Alfven seismic vibrations of crustal solid-state plasma in quaking paramagnetic neutron star

TL;DR

This paper develops a magneto-solid-mechanical model of crustal vibrations in quaking paramagnetic neutron stars, deriving spectral formulas for oscillation frequencies and lifetimes, and linking them to observed X-ray flux oscillations.

Contribution

It introduces a novel theoretical model for crustal Alfven seismic vibrations in neutron stars, connecting magnetic and elastic forces to observed oscillation spectra.

Findings

Derived analytic spectral formulas for torsional mode frequencies and lifetimes.

Linked observed X-ray oscillations to crustal Alfven seismic vibrations.

Suggested magnetic stresses drive the observed quasi-periodic oscillations.

Abstract

Magneto-solid-mechanical model of two-component, core-crust, paramagnetic neutron star responding to quake-induced perturbation by differentially rotational, torsional, oscillations of crustal electron-nuclear solid-state plasma about axis of magnetic field frozen in the immobile paramagnetic core is developed.

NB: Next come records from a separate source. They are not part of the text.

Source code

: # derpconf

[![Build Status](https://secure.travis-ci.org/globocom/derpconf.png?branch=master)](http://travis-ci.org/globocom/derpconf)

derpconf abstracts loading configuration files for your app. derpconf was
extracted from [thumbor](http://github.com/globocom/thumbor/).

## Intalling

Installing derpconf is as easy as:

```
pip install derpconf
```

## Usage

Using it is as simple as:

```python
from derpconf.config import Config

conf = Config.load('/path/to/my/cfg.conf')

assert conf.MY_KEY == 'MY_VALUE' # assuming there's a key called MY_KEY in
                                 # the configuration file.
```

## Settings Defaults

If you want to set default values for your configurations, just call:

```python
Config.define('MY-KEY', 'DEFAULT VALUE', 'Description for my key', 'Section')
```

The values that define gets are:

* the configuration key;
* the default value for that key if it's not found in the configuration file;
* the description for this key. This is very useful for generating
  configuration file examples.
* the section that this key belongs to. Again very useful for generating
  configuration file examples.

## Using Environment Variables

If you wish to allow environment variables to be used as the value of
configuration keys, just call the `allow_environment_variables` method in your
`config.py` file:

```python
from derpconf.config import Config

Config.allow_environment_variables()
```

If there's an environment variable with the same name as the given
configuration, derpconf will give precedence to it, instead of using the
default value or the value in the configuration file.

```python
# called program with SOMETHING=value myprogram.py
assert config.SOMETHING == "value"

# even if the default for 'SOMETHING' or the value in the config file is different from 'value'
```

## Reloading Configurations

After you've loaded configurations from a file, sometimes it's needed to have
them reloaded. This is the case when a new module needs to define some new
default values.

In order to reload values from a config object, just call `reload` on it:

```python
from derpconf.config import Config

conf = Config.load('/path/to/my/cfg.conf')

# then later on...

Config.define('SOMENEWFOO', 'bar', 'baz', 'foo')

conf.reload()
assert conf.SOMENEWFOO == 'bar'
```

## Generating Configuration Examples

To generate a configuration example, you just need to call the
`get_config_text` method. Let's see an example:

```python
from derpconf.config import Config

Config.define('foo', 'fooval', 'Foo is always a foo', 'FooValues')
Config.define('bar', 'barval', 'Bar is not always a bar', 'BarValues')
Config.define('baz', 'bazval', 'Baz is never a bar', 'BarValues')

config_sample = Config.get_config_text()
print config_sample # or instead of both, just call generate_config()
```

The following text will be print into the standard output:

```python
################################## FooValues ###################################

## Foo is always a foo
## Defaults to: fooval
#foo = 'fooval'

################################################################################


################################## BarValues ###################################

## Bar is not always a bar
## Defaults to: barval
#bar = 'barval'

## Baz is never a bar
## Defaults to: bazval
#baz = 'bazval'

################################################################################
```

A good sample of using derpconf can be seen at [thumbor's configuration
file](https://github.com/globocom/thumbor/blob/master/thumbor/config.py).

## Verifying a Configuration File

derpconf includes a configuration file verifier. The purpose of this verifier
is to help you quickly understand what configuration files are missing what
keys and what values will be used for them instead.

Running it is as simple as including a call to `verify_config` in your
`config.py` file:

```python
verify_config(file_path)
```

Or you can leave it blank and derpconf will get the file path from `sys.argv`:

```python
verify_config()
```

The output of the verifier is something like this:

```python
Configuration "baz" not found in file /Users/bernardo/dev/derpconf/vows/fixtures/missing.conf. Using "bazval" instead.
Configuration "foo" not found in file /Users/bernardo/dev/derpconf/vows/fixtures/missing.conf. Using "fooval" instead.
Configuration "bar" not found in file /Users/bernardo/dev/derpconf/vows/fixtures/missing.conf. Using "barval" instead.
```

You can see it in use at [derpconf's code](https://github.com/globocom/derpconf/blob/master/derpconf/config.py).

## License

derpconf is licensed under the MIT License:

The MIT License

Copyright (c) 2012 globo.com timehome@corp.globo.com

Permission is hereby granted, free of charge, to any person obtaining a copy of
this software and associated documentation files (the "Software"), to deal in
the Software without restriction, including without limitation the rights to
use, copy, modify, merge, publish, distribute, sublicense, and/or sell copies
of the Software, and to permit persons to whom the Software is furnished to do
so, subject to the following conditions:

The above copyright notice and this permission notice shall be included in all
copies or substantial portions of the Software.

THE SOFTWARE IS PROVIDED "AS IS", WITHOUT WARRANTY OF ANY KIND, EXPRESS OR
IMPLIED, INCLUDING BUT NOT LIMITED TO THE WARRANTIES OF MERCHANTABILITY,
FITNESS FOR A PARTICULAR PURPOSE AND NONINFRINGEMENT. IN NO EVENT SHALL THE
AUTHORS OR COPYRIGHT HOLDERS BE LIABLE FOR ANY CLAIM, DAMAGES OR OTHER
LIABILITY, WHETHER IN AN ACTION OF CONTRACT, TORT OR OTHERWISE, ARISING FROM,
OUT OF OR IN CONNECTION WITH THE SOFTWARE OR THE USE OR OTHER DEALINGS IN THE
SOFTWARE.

Particular attention is given to the node-free torsional crust-against-core vibrations under combined action of Lorentz magnetic and Hooke's elastic forces; the damping is attributed to Newtonian force of shear viscose stresses in crustal solid-state plasma. The spectral formulae for the frequency and lifetime of this toroidal mode are derived in analytic form and discussed in the context of quasi-periodic oscillations of the X-ray outburst flux from quaking magnetars. The application of obtained theoretical spectra to modal analysis of available data on frequencies of oscillating outburst emission suggests that detected variability is the manifestation of crustal Alfven's seismic vibrations restored by Lorentz force of magnetic field stresses.